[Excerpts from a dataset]
>>>>>

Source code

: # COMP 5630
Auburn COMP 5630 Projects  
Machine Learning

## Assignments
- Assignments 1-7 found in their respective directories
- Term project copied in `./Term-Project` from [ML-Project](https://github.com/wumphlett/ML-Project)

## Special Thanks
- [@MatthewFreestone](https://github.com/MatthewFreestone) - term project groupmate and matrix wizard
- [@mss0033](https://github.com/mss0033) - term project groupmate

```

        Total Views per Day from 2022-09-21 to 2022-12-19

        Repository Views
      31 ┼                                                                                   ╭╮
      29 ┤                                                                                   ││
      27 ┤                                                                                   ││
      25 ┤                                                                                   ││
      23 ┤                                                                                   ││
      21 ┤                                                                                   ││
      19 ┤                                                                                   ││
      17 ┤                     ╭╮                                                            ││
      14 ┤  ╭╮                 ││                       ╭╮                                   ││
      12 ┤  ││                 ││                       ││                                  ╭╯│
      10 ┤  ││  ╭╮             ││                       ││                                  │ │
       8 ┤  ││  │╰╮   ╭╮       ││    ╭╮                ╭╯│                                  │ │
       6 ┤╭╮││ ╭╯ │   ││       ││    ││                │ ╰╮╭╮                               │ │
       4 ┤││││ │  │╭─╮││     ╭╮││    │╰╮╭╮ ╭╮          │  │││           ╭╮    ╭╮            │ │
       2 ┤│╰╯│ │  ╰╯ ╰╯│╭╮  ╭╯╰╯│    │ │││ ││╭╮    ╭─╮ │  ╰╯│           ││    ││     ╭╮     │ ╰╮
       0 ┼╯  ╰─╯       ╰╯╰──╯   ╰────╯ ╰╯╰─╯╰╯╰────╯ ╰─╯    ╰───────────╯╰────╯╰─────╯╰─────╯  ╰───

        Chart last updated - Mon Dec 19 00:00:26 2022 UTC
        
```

<<<<<
>>>>>

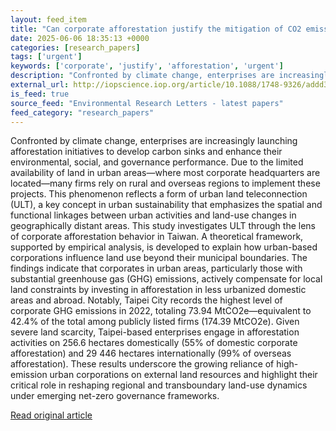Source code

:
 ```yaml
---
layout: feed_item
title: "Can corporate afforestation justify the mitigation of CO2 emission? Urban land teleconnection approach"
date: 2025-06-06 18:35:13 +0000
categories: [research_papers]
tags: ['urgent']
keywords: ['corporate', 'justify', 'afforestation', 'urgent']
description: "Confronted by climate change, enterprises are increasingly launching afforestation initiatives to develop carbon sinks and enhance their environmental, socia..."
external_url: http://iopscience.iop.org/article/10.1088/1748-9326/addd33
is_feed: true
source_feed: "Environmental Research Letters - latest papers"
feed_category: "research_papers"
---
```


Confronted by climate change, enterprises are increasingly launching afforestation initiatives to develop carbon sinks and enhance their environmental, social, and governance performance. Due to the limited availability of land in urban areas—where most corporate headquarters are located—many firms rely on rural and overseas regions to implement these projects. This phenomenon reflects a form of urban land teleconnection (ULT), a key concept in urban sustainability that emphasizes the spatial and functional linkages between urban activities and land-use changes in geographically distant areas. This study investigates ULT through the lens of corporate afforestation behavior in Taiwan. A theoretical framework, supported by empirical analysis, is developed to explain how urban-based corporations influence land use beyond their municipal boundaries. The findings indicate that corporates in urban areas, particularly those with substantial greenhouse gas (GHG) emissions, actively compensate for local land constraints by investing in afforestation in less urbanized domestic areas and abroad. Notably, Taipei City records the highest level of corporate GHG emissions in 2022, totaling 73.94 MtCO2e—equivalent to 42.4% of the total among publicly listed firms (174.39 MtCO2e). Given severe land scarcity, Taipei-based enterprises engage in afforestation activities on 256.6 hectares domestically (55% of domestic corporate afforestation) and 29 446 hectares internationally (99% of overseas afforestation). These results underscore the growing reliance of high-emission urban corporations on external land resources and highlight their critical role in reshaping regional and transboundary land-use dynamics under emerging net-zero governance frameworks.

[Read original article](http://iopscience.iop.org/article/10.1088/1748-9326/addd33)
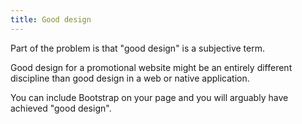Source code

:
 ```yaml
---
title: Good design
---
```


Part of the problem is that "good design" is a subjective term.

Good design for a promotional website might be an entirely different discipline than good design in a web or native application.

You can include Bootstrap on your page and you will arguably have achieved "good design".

<<<<<

PROBLEM STATEMENT:
Say how many lines in the data above contain the string "groupmate", and give no other output.

EXPECTED ANSWER:
2